[TASK ITEM]
The answer must be one number: how many lines in the records below contain the word "article".

▽

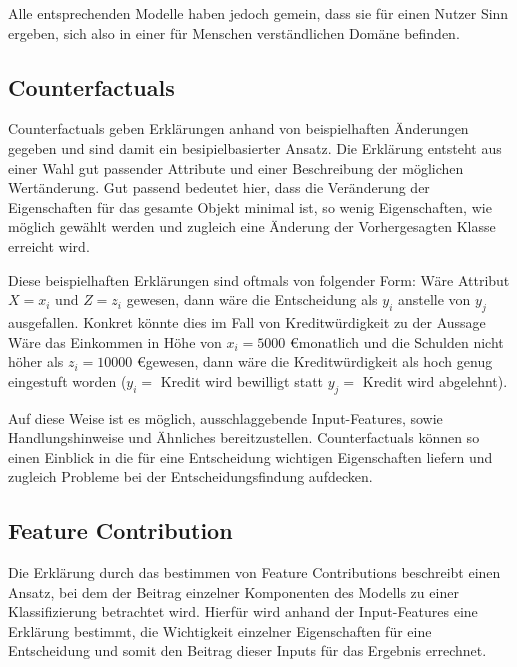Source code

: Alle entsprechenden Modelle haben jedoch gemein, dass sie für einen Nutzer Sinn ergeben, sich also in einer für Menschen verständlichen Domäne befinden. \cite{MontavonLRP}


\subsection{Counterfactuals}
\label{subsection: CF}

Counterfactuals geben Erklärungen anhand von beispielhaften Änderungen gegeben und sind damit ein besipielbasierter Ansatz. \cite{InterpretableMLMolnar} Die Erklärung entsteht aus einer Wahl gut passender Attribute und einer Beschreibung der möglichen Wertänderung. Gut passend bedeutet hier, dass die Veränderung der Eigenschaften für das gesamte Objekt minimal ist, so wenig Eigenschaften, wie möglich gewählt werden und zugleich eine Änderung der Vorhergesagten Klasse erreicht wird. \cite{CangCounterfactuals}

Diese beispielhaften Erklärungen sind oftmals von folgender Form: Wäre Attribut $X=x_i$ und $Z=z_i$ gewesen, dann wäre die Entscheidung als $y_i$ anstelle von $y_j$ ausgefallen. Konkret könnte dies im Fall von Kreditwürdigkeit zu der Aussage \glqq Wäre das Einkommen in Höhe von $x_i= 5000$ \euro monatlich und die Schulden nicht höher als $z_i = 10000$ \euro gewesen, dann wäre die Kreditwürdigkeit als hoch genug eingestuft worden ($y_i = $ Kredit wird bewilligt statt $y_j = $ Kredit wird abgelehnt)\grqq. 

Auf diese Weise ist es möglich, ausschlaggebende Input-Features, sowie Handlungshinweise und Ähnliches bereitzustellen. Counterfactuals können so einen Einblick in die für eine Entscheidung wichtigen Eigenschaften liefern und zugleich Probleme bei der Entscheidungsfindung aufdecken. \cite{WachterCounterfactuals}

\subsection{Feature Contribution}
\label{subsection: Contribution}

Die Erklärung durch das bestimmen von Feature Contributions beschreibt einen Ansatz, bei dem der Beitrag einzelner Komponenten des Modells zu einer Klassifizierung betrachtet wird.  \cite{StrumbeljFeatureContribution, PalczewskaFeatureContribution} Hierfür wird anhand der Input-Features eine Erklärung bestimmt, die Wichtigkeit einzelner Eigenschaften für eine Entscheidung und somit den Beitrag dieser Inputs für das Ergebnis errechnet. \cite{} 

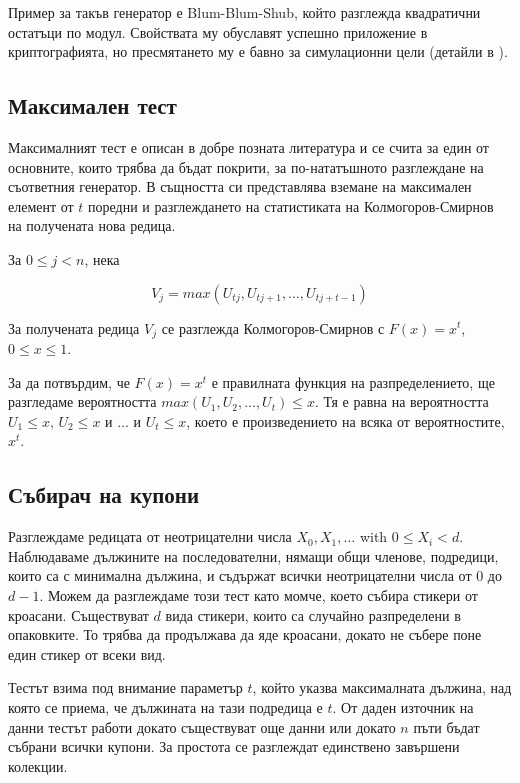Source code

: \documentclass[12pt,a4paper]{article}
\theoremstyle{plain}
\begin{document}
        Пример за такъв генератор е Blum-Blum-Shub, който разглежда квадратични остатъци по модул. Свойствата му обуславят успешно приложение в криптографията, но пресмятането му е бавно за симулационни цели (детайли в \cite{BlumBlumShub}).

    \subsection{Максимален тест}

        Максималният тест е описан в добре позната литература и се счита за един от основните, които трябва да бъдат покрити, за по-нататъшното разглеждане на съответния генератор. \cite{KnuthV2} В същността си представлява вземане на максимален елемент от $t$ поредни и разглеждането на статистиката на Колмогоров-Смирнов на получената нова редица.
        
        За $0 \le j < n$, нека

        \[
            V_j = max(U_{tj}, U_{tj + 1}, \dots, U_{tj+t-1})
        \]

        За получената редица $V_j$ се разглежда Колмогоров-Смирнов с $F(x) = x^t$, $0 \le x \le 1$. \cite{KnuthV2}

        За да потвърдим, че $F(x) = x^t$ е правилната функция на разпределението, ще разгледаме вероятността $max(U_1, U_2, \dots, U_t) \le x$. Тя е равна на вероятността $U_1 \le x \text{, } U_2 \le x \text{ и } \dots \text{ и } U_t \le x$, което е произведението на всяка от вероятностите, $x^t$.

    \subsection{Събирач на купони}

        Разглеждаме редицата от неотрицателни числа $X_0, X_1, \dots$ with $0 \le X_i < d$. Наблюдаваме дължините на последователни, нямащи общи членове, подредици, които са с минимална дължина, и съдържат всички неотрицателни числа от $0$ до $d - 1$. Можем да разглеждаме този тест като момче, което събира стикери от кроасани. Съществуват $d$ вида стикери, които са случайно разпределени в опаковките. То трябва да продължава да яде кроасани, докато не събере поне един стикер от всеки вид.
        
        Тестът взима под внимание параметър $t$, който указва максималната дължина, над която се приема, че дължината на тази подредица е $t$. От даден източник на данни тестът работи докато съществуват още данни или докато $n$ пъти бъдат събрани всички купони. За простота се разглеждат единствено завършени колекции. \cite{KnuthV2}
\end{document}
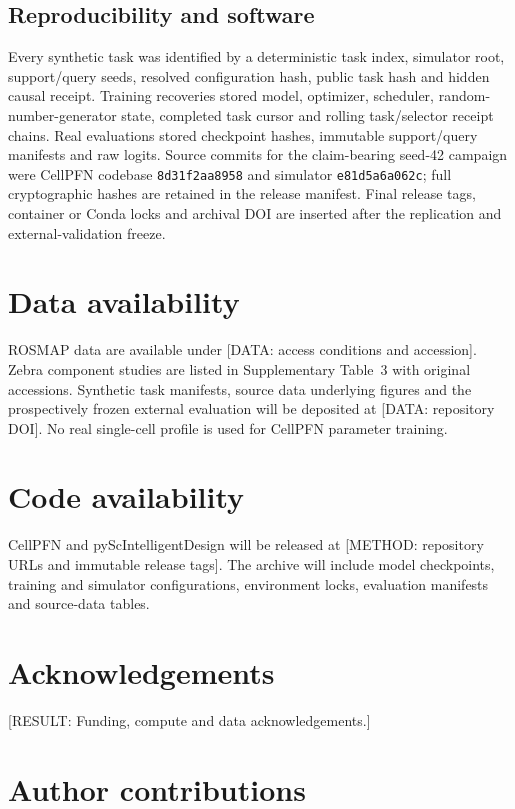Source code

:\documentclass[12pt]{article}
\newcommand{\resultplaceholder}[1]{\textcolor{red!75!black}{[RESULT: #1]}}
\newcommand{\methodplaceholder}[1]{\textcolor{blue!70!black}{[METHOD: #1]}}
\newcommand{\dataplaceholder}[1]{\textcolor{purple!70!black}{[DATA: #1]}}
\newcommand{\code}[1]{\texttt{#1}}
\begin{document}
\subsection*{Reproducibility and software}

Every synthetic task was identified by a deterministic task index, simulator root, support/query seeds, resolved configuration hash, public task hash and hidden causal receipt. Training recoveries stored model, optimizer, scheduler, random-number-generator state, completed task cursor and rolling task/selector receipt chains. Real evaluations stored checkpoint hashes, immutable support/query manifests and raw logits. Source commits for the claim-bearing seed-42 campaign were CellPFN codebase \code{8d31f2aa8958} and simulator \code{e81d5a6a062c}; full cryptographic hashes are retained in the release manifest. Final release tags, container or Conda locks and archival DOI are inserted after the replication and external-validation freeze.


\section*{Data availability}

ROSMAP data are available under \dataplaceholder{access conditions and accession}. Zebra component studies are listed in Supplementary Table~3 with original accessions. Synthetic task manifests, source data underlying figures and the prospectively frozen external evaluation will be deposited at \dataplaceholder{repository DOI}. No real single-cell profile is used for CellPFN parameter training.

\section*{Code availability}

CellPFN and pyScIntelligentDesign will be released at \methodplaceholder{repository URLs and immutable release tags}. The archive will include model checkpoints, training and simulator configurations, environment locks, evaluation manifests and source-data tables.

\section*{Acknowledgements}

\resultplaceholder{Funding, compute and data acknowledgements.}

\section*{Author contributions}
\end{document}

△
▽

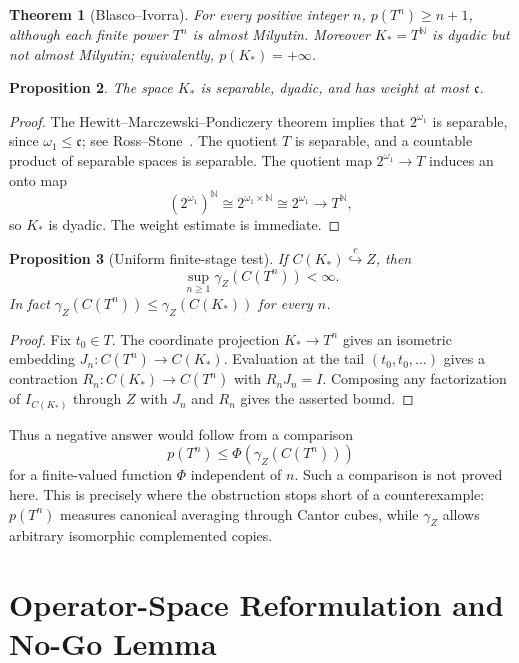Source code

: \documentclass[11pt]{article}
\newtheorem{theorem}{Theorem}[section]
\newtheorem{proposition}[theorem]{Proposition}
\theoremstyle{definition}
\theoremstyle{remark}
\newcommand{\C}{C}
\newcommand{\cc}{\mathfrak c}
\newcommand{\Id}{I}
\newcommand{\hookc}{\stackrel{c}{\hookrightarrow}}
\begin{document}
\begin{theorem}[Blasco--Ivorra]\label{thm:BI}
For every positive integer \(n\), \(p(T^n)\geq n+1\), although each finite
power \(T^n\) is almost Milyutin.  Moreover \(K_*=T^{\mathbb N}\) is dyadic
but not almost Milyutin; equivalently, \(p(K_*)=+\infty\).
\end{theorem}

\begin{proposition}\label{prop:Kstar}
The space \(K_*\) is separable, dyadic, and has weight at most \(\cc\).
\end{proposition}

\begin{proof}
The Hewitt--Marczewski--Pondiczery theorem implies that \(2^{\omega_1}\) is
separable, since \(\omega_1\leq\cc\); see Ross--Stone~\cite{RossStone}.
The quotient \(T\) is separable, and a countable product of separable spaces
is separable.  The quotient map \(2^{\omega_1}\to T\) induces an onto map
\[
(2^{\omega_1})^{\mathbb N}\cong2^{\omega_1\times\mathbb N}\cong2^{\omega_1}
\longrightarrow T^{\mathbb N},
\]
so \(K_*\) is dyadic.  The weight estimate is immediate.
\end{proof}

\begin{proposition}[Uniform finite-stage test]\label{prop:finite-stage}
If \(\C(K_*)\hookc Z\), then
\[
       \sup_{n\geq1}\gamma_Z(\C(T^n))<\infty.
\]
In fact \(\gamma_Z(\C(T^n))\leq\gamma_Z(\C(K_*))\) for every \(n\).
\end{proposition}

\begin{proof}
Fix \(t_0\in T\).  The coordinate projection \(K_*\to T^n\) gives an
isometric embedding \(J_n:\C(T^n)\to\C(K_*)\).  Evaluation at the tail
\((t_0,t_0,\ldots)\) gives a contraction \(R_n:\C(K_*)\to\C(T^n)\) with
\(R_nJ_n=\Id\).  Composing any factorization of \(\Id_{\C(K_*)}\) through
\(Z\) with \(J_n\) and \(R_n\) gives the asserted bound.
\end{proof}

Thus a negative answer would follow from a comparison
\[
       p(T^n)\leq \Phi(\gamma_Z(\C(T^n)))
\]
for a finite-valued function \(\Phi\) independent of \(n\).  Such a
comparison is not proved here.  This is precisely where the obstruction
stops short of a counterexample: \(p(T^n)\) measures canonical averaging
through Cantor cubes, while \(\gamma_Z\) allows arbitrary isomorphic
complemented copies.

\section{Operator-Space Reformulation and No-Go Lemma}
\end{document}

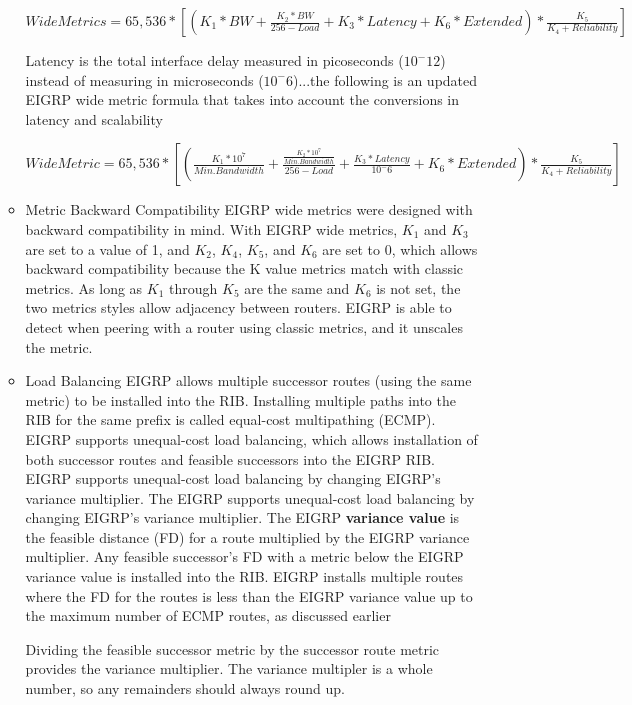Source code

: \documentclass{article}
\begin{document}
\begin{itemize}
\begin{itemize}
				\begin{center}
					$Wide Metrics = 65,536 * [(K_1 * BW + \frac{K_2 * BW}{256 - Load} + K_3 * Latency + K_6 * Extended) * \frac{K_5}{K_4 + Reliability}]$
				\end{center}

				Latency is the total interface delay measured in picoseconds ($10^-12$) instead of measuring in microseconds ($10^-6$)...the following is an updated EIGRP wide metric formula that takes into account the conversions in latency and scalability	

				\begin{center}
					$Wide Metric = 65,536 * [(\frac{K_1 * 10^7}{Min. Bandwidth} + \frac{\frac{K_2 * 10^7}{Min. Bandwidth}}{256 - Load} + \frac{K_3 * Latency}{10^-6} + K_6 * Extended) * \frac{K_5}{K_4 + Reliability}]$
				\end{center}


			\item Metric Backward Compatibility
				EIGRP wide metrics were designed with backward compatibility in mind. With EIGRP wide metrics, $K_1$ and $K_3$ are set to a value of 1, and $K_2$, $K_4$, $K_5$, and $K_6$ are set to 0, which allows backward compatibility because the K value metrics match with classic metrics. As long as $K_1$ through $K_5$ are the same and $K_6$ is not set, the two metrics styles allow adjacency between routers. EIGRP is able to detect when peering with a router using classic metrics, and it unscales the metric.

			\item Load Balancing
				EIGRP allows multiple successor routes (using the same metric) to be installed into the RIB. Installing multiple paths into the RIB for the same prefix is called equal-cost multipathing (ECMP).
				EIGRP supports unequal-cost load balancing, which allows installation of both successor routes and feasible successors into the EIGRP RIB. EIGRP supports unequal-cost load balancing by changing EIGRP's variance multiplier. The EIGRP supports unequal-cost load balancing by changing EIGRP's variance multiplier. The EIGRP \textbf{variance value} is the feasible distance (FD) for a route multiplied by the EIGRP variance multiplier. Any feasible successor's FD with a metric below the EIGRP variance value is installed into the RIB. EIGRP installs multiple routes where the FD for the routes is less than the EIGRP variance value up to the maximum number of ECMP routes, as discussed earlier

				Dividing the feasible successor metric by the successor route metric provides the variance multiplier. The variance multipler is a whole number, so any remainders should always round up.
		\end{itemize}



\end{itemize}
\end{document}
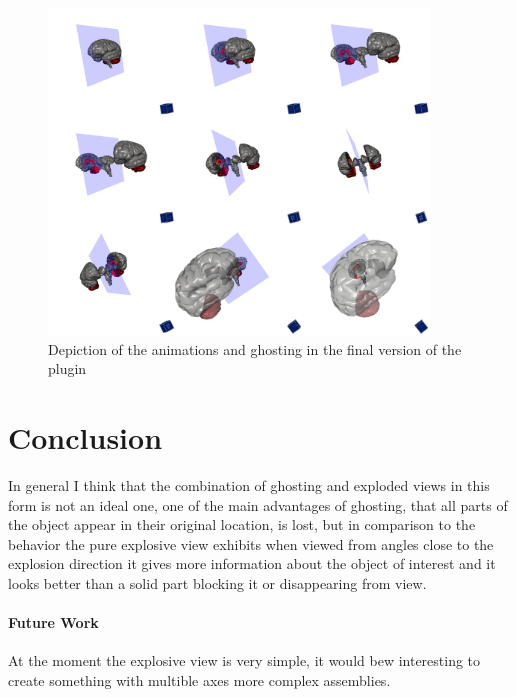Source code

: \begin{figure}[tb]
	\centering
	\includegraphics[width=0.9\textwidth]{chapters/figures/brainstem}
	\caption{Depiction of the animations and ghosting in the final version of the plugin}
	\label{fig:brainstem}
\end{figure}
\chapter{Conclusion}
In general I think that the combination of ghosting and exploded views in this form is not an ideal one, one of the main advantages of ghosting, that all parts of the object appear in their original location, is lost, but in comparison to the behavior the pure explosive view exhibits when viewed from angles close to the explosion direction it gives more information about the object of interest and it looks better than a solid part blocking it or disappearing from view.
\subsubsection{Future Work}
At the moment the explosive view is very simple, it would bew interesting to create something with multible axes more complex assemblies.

△

[SOLVED EXERCISE]
4